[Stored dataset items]
+++++

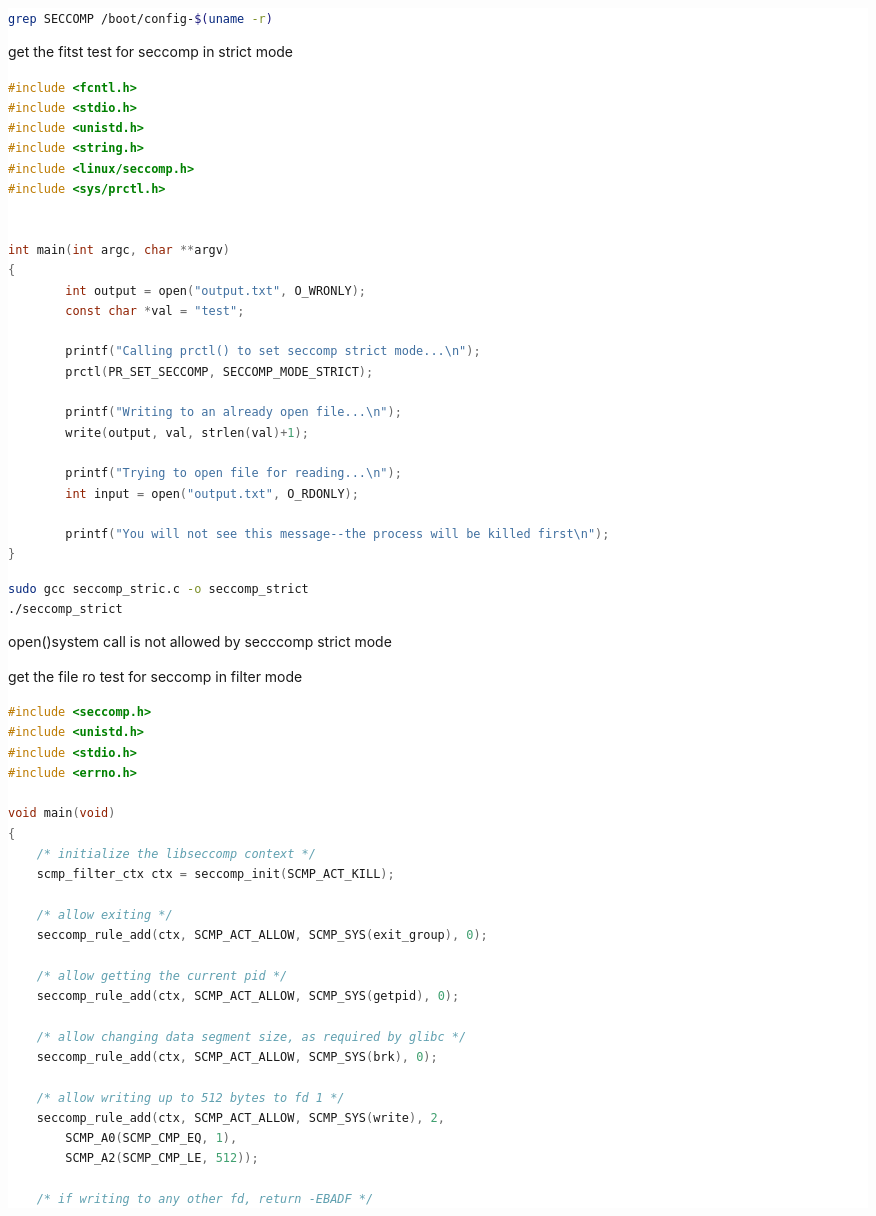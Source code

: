 
```bash
grep SECCOMP /boot/config-$(uname -r)
```
get the fitst test for seccomp in strict mode 

```seccomp_strict.c
#include <fcntl.h>
#include <stdio.h>
#include <unistd.h>
#include <string.h>
#include <linux/seccomp.h>
#include <sys/prctl.h>


int main(int argc, char **argv)
{
        int output = open("output.txt", O_WRONLY);
        const char *val = "test";

        printf("Calling prctl() to set seccomp strict mode...\n");
        prctl(PR_SET_SECCOMP, SECCOMP_MODE_STRICT);

        printf("Writing to an already open file...\n");
        write(output, val, strlen(val)+1);

        printf("Trying to open file for reading...\n");
        int input = open("output.txt", O_RDONLY);

        printf("You will not see this message--the process will be killed first\n");
}
```

```bash
sudo gcc seccomp_stric.c -o seccomp_strict 
./seccomp_strict
```

open()system call is not allowed by secccomp strict mode 

get the file ro test for seccomp in filter mode 

```c
#include <seccomp.h>
#include <unistd.h>
#include <stdio.h>
#include <errno.h>

void main(void)
{
    /* initialize the libseccomp context */
    scmp_filter_ctx ctx = seccomp_init(SCMP_ACT_KILL);

    /* allow exiting */
    seccomp_rule_add(ctx, SCMP_ACT_ALLOW, SCMP_SYS(exit_group), 0);

    /* allow getting the current pid */
    seccomp_rule_add(ctx, SCMP_ACT_ALLOW, SCMP_SYS(getpid), 0);

    /* allow changing data segment size, as required by glibc */
    seccomp_rule_add(ctx, SCMP_ACT_ALLOW, SCMP_SYS(brk), 0);

    /* allow writing up to 512 bytes to fd 1 */
    seccomp_rule_add(ctx, SCMP_ACT_ALLOW, SCMP_SYS(write), 2,
        SCMP_A0(SCMP_CMP_EQ, 1),
        SCMP_A2(SCMP_CMP_LE, 512));

    /* if writing to any other fd, return -EBADF */
```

+++++

Your objective: Which lines of the records contain "write"? Show each of them.

Answer section:
        write(output, val, strlen(val)+1);
    seccomp_rule_add(ctx, SCMP_ACT_ALLOW, SCMP_SYS(write), 2,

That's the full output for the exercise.